Regarding the four research hotspots of agroforestry ecosystem quality, landscape pattern, benefit coupling mechanism, and landscape optimization design, we found, through the annual growth trend, that agroforestry ecosystem quality research consistently received increasing attention by scholars and publications (Figure 5). From 2010 to the present, this research has shown a high rate of development, which may be mainly related to the Global 2nd Agroforestry Conference in 2009, which called on scholars to pay attention to the potential role of ecosystems and led to the diversification and high rate of development of agroforestry ecosystem research [49]. Studies related to agroforestry landscape patterns began to receive attention in the early 1990s. Along with the deepening of scholars’ awareness of the importance of landscape patterns, combined studies on benefit coupling mechanisms have begun to emerge, but systematic theory has not yet been formed and is at an exploratory stage. Figure 4b shows that after years of development, research on the coupling mechanism of landscape pattern and benefit has been synergized, and the overall change trend was similar, accounting for 26% and 23% of the total number of published articles, respectively. However, reports on case studies of landscape optimization have consistently fluctuated and did not show a significant growth trend. This phenomenon highlights the gaps in research, suggesting that theory and practice are not developing in tandem and that practice often lags behind theory.

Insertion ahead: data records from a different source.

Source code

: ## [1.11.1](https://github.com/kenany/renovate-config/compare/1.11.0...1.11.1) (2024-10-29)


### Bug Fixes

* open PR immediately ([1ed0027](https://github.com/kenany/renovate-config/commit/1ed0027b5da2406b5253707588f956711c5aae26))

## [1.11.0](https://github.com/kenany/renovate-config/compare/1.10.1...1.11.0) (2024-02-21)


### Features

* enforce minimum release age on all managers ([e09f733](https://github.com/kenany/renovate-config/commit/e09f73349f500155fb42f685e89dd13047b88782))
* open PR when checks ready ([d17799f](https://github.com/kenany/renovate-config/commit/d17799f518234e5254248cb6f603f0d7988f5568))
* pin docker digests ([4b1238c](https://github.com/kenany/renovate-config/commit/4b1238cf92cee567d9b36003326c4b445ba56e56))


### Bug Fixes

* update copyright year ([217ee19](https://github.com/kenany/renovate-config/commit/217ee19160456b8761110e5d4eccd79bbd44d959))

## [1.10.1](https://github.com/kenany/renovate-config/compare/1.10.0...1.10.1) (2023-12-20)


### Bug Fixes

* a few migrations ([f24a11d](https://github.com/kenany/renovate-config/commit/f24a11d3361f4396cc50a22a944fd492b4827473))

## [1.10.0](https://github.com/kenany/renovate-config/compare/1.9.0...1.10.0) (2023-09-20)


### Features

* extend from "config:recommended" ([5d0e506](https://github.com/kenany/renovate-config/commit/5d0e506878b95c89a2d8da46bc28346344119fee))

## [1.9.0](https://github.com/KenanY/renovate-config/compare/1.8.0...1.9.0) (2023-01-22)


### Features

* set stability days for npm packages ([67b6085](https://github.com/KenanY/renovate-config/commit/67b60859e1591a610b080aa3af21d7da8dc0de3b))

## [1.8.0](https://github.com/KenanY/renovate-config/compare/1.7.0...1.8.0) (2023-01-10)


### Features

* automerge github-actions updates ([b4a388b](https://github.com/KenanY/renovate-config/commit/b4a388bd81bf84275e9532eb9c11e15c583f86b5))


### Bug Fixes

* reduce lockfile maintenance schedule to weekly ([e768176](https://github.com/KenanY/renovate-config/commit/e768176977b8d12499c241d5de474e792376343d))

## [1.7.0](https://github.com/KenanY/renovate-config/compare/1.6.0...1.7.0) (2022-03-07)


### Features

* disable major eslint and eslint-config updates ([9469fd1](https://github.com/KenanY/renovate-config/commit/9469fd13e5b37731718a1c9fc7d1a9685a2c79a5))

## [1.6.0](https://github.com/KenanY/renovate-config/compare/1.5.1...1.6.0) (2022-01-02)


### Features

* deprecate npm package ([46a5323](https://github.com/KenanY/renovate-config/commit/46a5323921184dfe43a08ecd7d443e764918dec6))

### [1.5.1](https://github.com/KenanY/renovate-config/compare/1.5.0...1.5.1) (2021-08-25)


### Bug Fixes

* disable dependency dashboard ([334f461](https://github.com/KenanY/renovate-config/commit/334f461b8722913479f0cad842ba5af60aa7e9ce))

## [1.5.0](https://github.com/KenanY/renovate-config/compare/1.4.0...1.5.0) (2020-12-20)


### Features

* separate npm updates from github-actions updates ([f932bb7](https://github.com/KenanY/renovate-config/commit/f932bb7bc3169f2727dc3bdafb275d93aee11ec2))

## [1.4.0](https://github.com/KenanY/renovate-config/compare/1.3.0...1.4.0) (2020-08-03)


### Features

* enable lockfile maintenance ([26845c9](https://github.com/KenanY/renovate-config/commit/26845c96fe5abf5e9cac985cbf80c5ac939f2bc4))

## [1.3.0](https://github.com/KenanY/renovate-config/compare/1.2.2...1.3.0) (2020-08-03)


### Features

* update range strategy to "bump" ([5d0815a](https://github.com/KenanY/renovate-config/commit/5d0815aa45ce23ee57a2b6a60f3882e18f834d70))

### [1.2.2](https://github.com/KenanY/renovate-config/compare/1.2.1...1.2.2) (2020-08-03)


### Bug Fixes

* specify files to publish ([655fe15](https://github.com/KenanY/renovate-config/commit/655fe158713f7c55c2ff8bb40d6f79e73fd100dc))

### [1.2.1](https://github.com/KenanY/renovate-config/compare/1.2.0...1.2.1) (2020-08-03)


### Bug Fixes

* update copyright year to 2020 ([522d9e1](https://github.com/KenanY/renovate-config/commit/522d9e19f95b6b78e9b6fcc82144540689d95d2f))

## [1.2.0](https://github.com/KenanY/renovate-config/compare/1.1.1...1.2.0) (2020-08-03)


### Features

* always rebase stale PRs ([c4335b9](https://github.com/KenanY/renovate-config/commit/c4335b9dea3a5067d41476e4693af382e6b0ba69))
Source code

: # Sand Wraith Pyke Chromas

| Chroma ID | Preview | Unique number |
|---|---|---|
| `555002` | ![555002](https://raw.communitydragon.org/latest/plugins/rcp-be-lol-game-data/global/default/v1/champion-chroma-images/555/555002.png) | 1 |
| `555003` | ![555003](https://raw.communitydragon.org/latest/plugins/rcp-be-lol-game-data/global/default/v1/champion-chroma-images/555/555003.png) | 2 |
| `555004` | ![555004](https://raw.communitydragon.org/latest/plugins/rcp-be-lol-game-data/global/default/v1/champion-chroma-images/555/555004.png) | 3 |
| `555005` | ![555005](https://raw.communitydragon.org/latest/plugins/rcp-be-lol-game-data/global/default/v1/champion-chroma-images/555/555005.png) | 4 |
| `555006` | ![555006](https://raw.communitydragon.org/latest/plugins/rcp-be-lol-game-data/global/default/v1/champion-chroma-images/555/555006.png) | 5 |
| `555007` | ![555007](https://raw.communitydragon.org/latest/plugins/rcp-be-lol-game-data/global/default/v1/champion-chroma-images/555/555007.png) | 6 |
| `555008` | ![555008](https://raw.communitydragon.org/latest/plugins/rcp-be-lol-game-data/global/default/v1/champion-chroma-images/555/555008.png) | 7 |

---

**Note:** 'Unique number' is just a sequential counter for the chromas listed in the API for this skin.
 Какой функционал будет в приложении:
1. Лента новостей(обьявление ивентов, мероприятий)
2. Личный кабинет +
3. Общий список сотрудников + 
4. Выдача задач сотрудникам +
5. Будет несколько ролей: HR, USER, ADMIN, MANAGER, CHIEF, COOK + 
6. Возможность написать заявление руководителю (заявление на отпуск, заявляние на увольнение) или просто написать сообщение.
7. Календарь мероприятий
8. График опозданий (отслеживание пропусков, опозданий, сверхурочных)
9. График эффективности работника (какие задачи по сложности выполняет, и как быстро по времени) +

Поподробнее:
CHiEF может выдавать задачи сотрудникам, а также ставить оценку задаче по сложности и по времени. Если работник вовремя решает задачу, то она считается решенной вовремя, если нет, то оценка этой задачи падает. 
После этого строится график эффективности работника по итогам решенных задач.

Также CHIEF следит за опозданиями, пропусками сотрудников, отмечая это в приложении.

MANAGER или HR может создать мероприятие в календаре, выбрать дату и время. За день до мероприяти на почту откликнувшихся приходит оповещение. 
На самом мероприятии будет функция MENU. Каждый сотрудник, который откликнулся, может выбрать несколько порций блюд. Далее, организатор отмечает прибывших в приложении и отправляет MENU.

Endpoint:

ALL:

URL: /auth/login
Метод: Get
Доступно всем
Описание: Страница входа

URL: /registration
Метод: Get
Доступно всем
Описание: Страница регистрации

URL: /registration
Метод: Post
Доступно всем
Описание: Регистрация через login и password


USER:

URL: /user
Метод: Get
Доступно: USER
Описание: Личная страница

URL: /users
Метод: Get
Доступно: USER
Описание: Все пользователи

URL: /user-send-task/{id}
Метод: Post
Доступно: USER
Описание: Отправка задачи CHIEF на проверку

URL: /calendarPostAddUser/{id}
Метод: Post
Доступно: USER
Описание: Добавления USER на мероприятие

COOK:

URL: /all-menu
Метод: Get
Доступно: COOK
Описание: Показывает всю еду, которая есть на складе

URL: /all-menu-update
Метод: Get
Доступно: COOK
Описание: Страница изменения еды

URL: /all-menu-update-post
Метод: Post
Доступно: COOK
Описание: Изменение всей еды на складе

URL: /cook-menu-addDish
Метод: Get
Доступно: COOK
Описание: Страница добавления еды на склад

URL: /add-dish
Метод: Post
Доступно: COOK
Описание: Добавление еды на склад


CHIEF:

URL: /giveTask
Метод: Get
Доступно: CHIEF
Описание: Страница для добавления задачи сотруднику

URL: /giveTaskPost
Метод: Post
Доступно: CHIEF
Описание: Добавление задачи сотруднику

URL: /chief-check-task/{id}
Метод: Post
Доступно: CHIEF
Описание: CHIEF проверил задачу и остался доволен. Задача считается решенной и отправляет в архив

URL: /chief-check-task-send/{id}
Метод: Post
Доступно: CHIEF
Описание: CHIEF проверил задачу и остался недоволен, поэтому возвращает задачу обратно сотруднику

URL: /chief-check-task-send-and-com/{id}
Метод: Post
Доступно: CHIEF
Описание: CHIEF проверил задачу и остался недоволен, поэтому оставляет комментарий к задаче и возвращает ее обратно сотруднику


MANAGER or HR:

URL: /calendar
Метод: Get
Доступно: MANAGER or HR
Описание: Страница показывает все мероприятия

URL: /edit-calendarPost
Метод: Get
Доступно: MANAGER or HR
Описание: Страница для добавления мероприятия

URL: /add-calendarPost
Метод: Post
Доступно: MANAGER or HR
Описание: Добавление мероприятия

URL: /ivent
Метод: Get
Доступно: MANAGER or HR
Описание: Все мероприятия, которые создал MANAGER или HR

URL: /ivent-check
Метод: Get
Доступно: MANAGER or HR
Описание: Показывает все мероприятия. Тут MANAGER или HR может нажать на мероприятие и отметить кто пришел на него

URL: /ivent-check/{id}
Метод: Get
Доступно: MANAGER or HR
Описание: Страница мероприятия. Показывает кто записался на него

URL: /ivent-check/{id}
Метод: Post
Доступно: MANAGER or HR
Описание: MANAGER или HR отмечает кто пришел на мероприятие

Although the importance of the current landscape pattern to an ecosystem was initially recognized by the academic community, from the landscape perspective, interventions can promote ecosystem functions such as nutrient cycling and energy circulation in agroforestry ecosystems [12,27]. However, There is concern that land use practices on agroforestry landscape optimization have failed to be mainstreamed [65,66]. Through a survey, we found that restraints that existed in traditional agriculture were the main reasons that hindered expansion, which were overly concerned with, and even dangerously dependent on, habits that stem from postwar technological advances [29]. Most farmers are willing to reduce the use of pesticides to restore the ecological environment but are reluctant to change the entire farm pattern. Major barriers are the fear associated with the risk of declining yield and quality, inadequate markets for ecological niche crops, insufficient knowledge of specific practices, and an inherent resistance to change. Another important reason is that, although the impacts of landscape attributes on agroforestry ecosystems have been tested in past studies, better data support should be obtained [11,12,67,68]. These studies have been dominated by seminatural habitats, which could provide food, nesting sites, and breeding sites for plant pollinators and could contribute to the presentation of experimental effects [69]; however, most agroforestry ecosystems were developed based on cropland, with relatively few seminatural habitats, and therefore, current studies have limitations and present obstacles to the practice of landscape optimization in agroforestry.

3.2. Research Region and Institution Distribution

The global perspective reveals that research on ELA is unevenly developed and has prominent regional characteristics. Figure 6 shows the global distribution of ELA-related research regions and research institutions. In terms of the regional distribution of studies, the main concentration of ELA studies has been in United States, China, Germany, Italy, and other north temperate countries, with the number of studies in the literature exceeding 12. However, ELA research in the tropics, where agroforestry (cocoa and coffee) is better developed, does not receive as much attention as research in temperate regions [70,71]. The reasons for this phenomenon are the influence of natural conditions and socioeconomic differences, and also national policy support and the attention of research institutions that play an important role in it [72]. From Figure 6, it can be observed that the highest spatial distribution density of research institutions is located in developed countries, which reflects the higher attention to agroforestry ecosystems and policy development [17,21].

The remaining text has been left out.